Reproduce word for word the lines of the listing from the first one through the one with "3. **Causal** or", omitting every picture.

****************

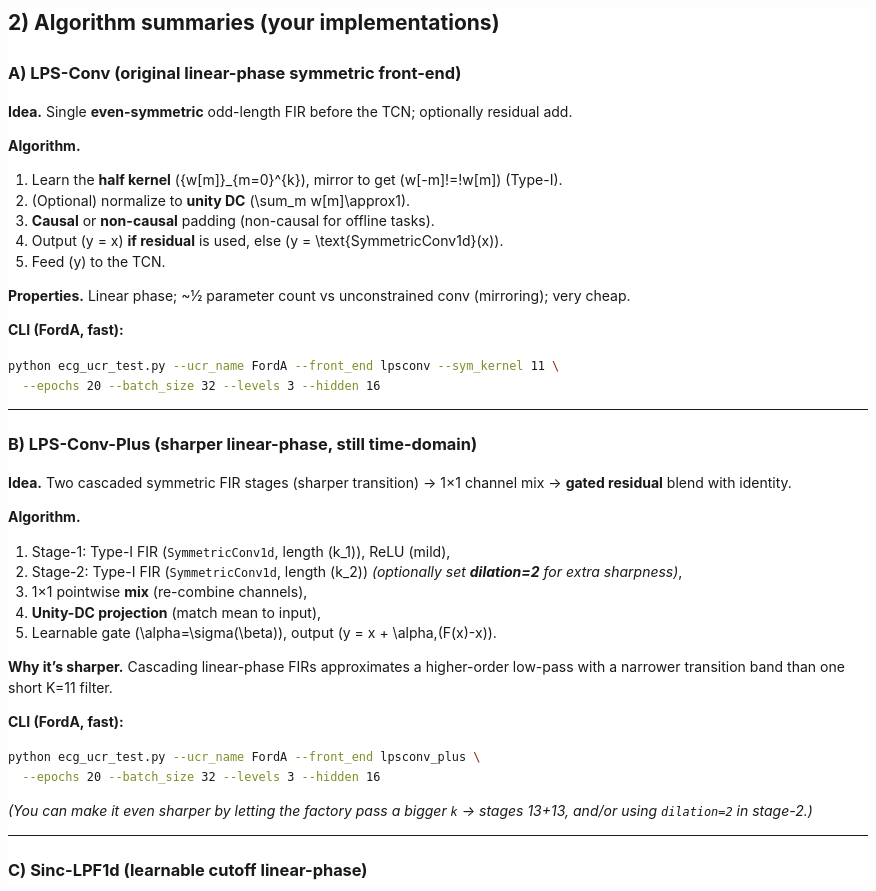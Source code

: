 ## 2) Algorithm summaries (your implementations)

### A) LPS-Conv (original linear-phase symmetric front-end)

**Idea.** Single **even-symmetric** odd-length FIR before the TCN; optionally residual add.

**Algorithm.**

1. Learn the **half kernel** ({w[m]}_{m=0}^{k}), mirror to get (w[-m]!=!w[m]) (Type-I).
2. (Optional) normalize to **unity DC** (\sum_m w[m]\approx1).
3. **Causal** or **non-causal** padding (non-causal for offline tasks).
4. Output (y = x) **if residual** is used, else (y = \text{SymmetricConv1d}(x)).
5. Feed (y) to the TCN.

**Properties.** Linear phase; ~½ parameter count vs unconstrained conv (mirroring); very cheap.

**CLI (FordA, fast):**

```bash
python ecg_ucr_test.py --ucr_name FordA --front_end lpsconv --sym_kernel 11 \
  --epochs 20 --batch_size 32 --levels 3 --hidden 16
```

---

### B) LPS-Conv-Plus (sharper linear-phase, still time-domain)

**Idea.** Two cascaded symmetric FIR stages (sharper transition) → 1×1 channel mix → **gated residual** blend with identity.

**Algorithm.**

1. Stage-1: Type-I FIR (`SymmetricConv1d`, length (k_1)), ReLU (mild),
2. Stage-2: Type-I FIR (`SymmetricConv1d`, length (k_2)) *(optionally set **dilation=2** for extra sharpness)*,
3. 1×1 pointwise **mix** (re-combine channels),
4. **Unity-DC projection** (match mean to input),
5. Learnable gate (\alpha=\sigma(\beta)), output (y = x + \alpha,(F(x)-x)).

**Why it’s sharper.** Cascading linear-phase FIRs approximates a higher-order low-pass with a narrower transition band than one short K=11 filter.

**CLI (FordA, fast):**

```bash
python ecg_ucr_test.py --ucr_name FordA --front_end lpsconv_plus \
  --epochs 20 --batch_size 32 --levels 3 --hidden 16
```

*(You can make it even sharper by letting the factory pass a bigger `k` → stages 13+13, and/or using `dilation=2` in stage-2.)*

---

### C) Sinc-LPF1d (learnable cutoff linear-phase)
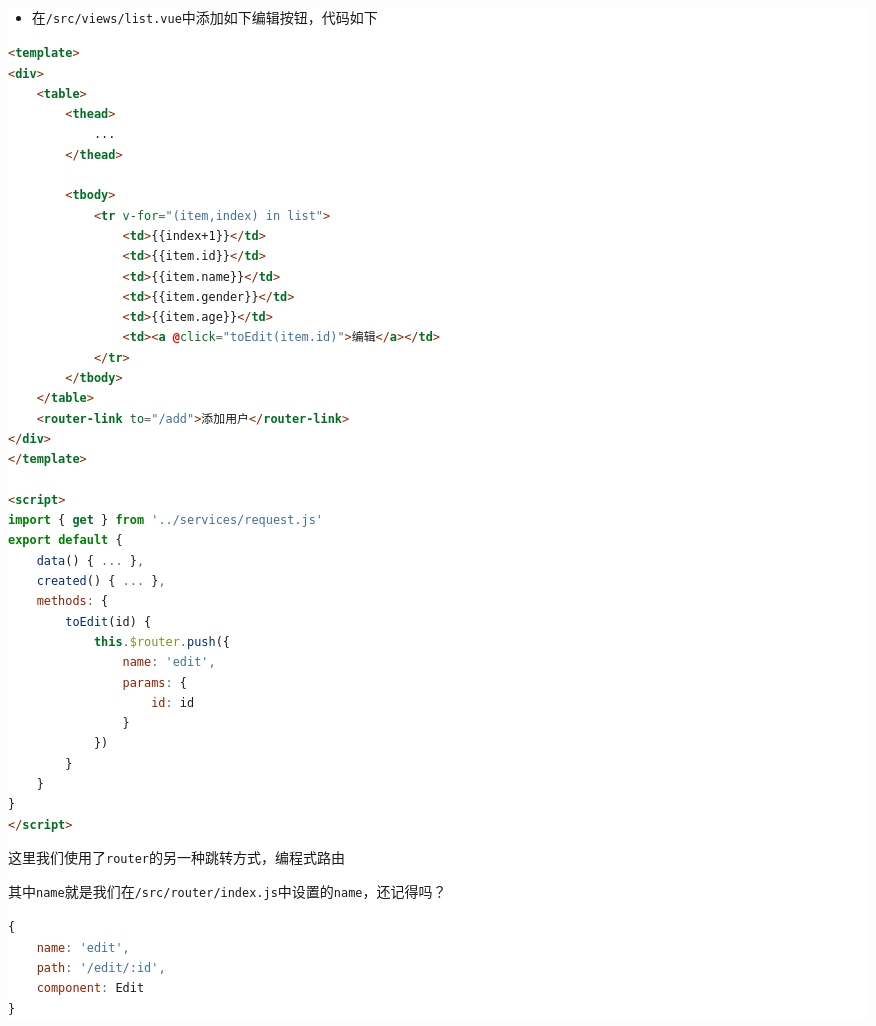 - 在`/src/views/list.vue`中添加如下编辑按钮，代码如下

```html
<template>
<div>
    <table>
        <thead>
            ...
        </thead>

        <tbody>
            <tr v-for="(item,index) in list">
                <td>{{index+1}}</td>
                <td>{{item.id}}</td>
                <td>{{item.name}}</td>
                <td>{{item.gender}}</td>
                <td>{{item.age}}</td>
                <td><a @click="toEdit(item.id)">编辑</a></td>
            </tr>
        </tbody>
    </table>
    <router-link to="/add">添加用户</router-link>
</div>
</template>

<script>
import { get } from '../services/request.js'
export default {
    data() { ... },
    created() { ... },
    methods: {
        toEdit(id) {
            this.$router.push({
                name: 'edit',
                params: {
                    id: id
                }
            })
        }
    }
}
</script>

```

这里我们使用了`router`的另一种跳转方式，编程式路由

其中`name`就是我们在`/src/router/index.js`中设置的`name`，还记得吗？

```javascript
{
    name: 'edit',
    path: '/edit/:id',
    component: Edit
}
```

****************

Task solution —
Source code

: ## 2) Algorithm summaries (your implementations)

### A) LPS-Conv (original linear-phase symmetric front-end)

**Idea.** Single **even-symmetric** odd-length FIR before the TCN; optionally residual add.

**Algorithm.**

1. Learn the **half kernel** ({w[m]}_{m=0}^{k}), mirror to get (w[-m]!=!w[m]) (Type-I).
2. (Optional) normalize to **unity DC** (\sum_m w[m]\approx1).
3. **Causal** or **non-causal** padding (non-causal for offline tasks).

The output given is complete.